For us old-fashioned fogies who are frustrated and intimidated with the endless array of devices that provide instant and never-ending messages, there is another means of communication more to our liking.
That form of communication – slogans about fly-fishing printed on signs, bumper stickers, cocktail napkins and any other product that will let printing ink dry on it. I find this medium to be much more enjoyable than a screen that flashes words, in really small letters, at me.
Of the various signs I have seen, my least favorite is the one that said, “No trespassing, don’t even think about asking to fly-fish. Go away.”
Now, I understand all about private-property rights. I know this litigious society of ours can turn the most kindhearted landowner into an ogre.
But instead of a go-away sign, why not put a high voltage sign on your fence, string a 1,000-volt wire in the fence and be done with it?
That seems more civilized and neighborly to me.
I have a small tin of breath mints that says, “Don’t get caught with fish breath.” I admit I have done some really stupid and controversial things when fly-fishing. However, I challenge anyone to produce proof that I have ever had a deep and passionate kiss with a trout that was long enough to produce trout breath.
In fact, since many men who fly-fish also smoke cigars, it seems more likely the trout would want mints protesting cigar breath.
Several of the articles I have read about fly-fishing take on a religious tone. I think that’s fine.

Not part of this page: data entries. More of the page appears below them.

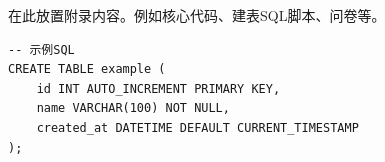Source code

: 

在此放置附录内容。例如核心代码、建表SQL脚本、问卷等。

\begin{verbatim}
-- 示例SQL
CREATE TABLE example (
    id INT AUTO_INCREMENT PRIMARY KEY,
    name VARCHAR(100) NOT NULL,
    created_at DATETIME DEFAULT CURRENT_TIMESTAMP
);
\end{verbatim}

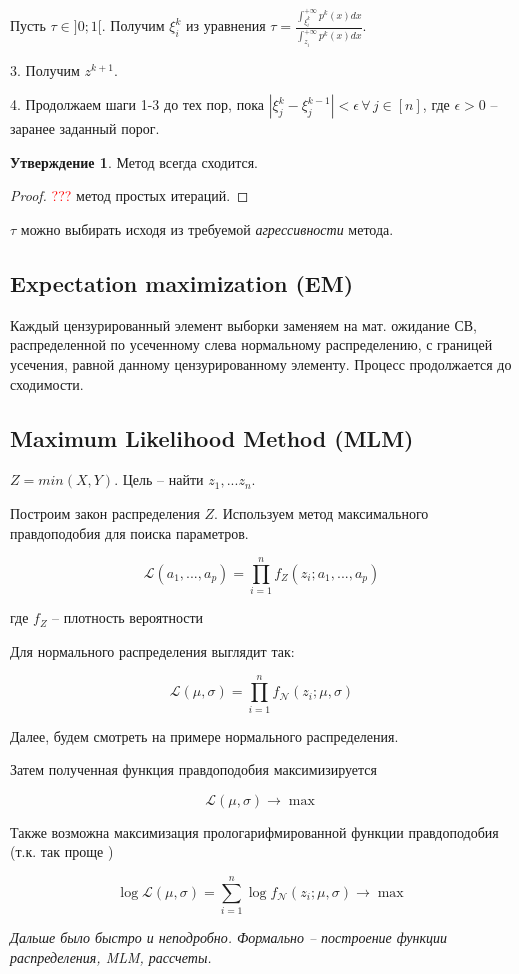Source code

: \documentclass[reqno]{article}
\theoremstyle{definition}
\theoremstyle{definition}
\theoremstyle{definition}
\theoremstyle{definition}
\theoremstyle{definition}
\theoremstyle{definition}
\theoremstyle{definition}
\theoremstyle{definition}
\theoremstyle{definition}
\newtheorem{state}{Утверждение}[section]
\begin{document}
		Пусть $\tau \in ]0; 1[$. Получим $\xi_i^{k}$ из уравнения $\tau = \frac{\int_{\xi^{k}_i}^{+\infty} p^{k}(x) dx}{\int_{z_i}^{+\infty} p^{k}(x) dx}$.
		
		3. Получим $z^{k + 1}$.
		
		4. Продолжаем шаги 1-3 до тех пор, пока $|\xi^k_j - \xi^{k - 1}_j| < \epsilon \, \forall \, j \in [n]$, где $\epsilon > 0$ -- заранее заданный порог.
		
		\begin{state}
			Метод всегда сходится.
		\end{state}
		\begin{proof}
			\textcolor{red}{???} метод простых итераций.
		\end{proof}
		
		$\tau$ можно выбирать исходя из требуемой \textit{агрессивности} метода.
		
		\subsection{Expectation maximization (EM)}
		
		Каждый цензурированный элемент выборки заменяем на мат. ожидание СВ, распределенной по усеченному слева нормальному распределению, с границей усечения, равной данному цензурированному элементу. Процесс продолжается до сходимости.
		
		\subsection{Maximum Likelihood Method (MLM)}
		
		$Z = min(X, Y)$. Цель -- найти $z_1, ... z_n$.
		
		Построим закон распределения $Z$. Используем метод максимального правдоподобия для поиска параметров.
		
		$$\mathcal{L}(a_1, ..., a_p) = \prod^n_{i = 1} f_Z(z_i; a_1, ... , a_p)$$
			
		где $f_Z$ -- плотность вероятности
		
		Для нормального распределения выглядит так:
		
		$$\mathcal{L}(\mu, \sigma) = \prod^n_{i = 1} f_\mathcal{N}(z_i; \mu, \sigma)$$
		
		Далее, будем смотреть на примере нормального распределения.
		
		Затем полученная функция правдоподобия максимизируется
		
		$$\mathcal{L}(\mu, \sigma) \rightarrow \max$$
		
		Также возможна максимизация прологарифмированной функции правдоподобия (т.к. так проще )
		
		$$\log \mathcal{L}(\mu, \sigma) = \sum^n_{i = 1} \log f_\mathcal{N}(z_i; \mu, \sigma) \rightarrow \max$$
		
		\textit{Дальше было быстро и неподробно. Формально -- построение функции распределения, MLM, рассчеты.}
		
		
\end{document}
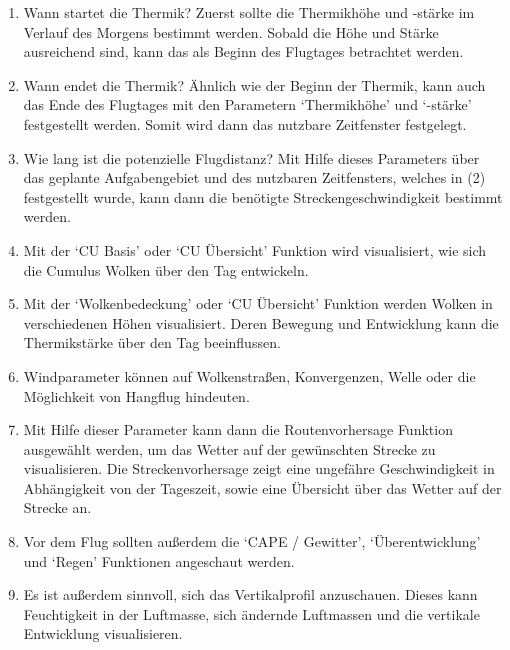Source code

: \documentclass[11pt,a4paper]{article}
\begin{document}
\begin{enumerate}
\item Wann startet die Thermik? Zuerst sollte die Thermikhöhe und -stärke im Verlauf des Morgens bestimmt werden. Sobald die Höhe und Stärke ausreichend sind, kann das als Beginn des Flugtages betrachtet werden.
\item Wann endet die Thermik? Ähnlich wie der Beginn der Thermik, kann auch das Ende des Flugtages mit den Parametern `Thermikhöhe' und `-stärke' festgestellt werden. Somit wird dann das nutzbare Zeitfenster festgelegt.
\item Wie lang ist die potenzielle Flugdistanz? Mit Hilfe dieses Parameters über das geplante Aufgabengebiet und des nutzbaren Zeitfensters, welches in (2) festgestellt wurde, kann dann die benötigte Streckengeschwindigkeit bestimmt werden.
\item Mit der `CU Basis' oder `CU Übersicht' Funktion wird visualisiert, wie sich die Cumulus Wolken über den Tag entwickeln. 
\item Mit der `Wolkenbedeckung' oder `CU Übersicht' Funktion werden Wolken in verschiedenen Höhen visualisiert. Deren Bewegung und Entwicklung kann die Thermikstärke über den Tag beeinflussen. 
\item Windparameter können auf Wolkenstraßen, Konvergenzen, Welle oder die Möglichkeit von Hangflug hindeuten. 
\item Mit Hilfe dieser Parameter kann dann die Routenvorhersage Funktion ausgewählt werden, um das Wetter auf der gewünschten Strecke zu visualisieren. Die Streckenvorhersage zeigt eine ungefähre Geschwindigkeit in Abhängigkeit von der Tageszeit, sowie eine Übersicht über das Wetter auf der Strecke an. 
\item Vor dem Flug sollten außerdem die `CAPE / Gewitter', `Überentwicklung' und `Regen' Funktionen angeschaut werden.
\item Es ist außerdem sinnvoll, sich das Vertikalprofil anzuschauen. Dieses kann Feuchtigkeit in der Luftmasse, sich ändernde Luftmassen und die vertikale Entwicklung visualisieren.
\end{enumerate}
\end{document}
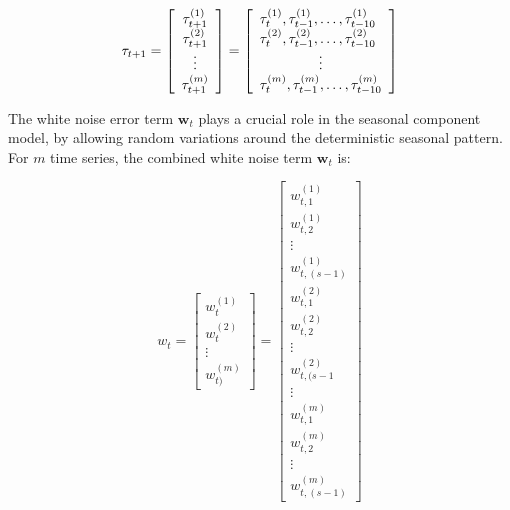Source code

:     \begin{equation}
        \tau_{t+1}=
            \left[
                \begin{array}{c}
                    \tau_{t+1}^{(1)} \\
                    \tau_{t+1}^{(2)} \\
                    \hfill \vdots \hfill \\
                    \tau_{t+1}^{(m)}
                \end{array}\right]
            =\left[
                \begin{array}{l}
                    \tau_t^{(1)}, \tau_{t-1}^{(1)}, \ldots, \tau_{t-10}^{(1)} \\
                    \tau_t^{(2)}, \tau_{t-1}^{(2)}, \ldots, \tau_{t-10}^{(2)} \\
                    \hfill \vdots \hfill \\
                    \tau_t^{(m)}, \tau_{t-1}^{(m)}, \ldots, \tau_{t-10}^{(m)}
                \end{array}
            \right]
        \label{eq:seasonal_state}
    \end{equation}

    The white noise error term $\bm{w}_{t}$ plays a crucial role in the seasonal component model,
    by allowing random variations around the deterministic seasonal pattern.
    For $m$ time series, the combined white noise term $\bm{w}_{t}$ is:

    \begin{equation}
        w_t=
            \left[
                \begin{array}{c}
                    w_{t}^{(1)} \\
                    w_{t}^{(2)} \\
                    \vdots \\
                    w_{t)}^{(m)}
                \end{array}
            \right]
           =
            \left[
                \begin{array}{c}
                    w_{t, 1}^{(1)} \\
                    w_{t, 2}^{(1)} \\
                    \vdots \\
                    w_{t, (s-1)}^{(1)} \\
                    w_{t, 1}^{(2)} \\
                    w_{t, 2}^{(2)} \\
                    \vdots \\
                    w_{t, (s-1}^{(2)} \\
                    \vdots \\
                    w_{t, 1}^{(m)} \\
                    w_{t, 2}^{(m)} \\
                    \vdots \\
                    w_{t, (s-1)}^{(m)}
                \end{array}
            \right]
    \label{eq:seasonal_error}
    \end{equation}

People are entitled to derive their religion from whatever source they choose.
With that thought in mind, I really liked the bumper sticker that said, “It’s better to go fishing and think of God than to go to church and think about fishing.”
Along the lines of self-improvement, my wife from time to time has had me read a plaque that says, “Even a fish wouldn’t get caught if it kept its mouth shut.”
I get to read this after I’ve been on my soapbox ranting about something insignificant.
The new fad in fly-fishing is spey rods. A spey rod is 10-12 feet in length and takes two hands to cast. When done properly an 85-foot long cast is an everyday occurrence. Because of the long cast, steelhead fly-fishermen have taken to the rod.
Hence, “Have your steelhead speyed” is a popular bumper sticker in the Northwest.
My all-time favorite sign is one I saw while fly-fishing on a pond in a state park in Alabama.
The sign said, “Please don’t feed or agitate the alligators.”
After the first reading, I took it at face value and just watched where I was stepping. But then, I got to thinking most signs are erected because someone has done something to cause the sign to be placed in said location.
I can only imagine a park ranger watching a young man, with no brains, standing waist deep in the pond with alligators, noodling for catfish. (I should mention this is not an acceptable form of fishing for those that fly-fish.)
I further envisioned the park ranger as he watched this young lad try to entice an alligator with the catfish, hoping the gator would follow him home as his new pet.
When the alligator, showing more brains than this young fishermen, refused to follow him home, the young man whacked him upside his head.
And so this is where my favorite sign stands, like a tombstone. The alligator, obviously, became hungry and agitated.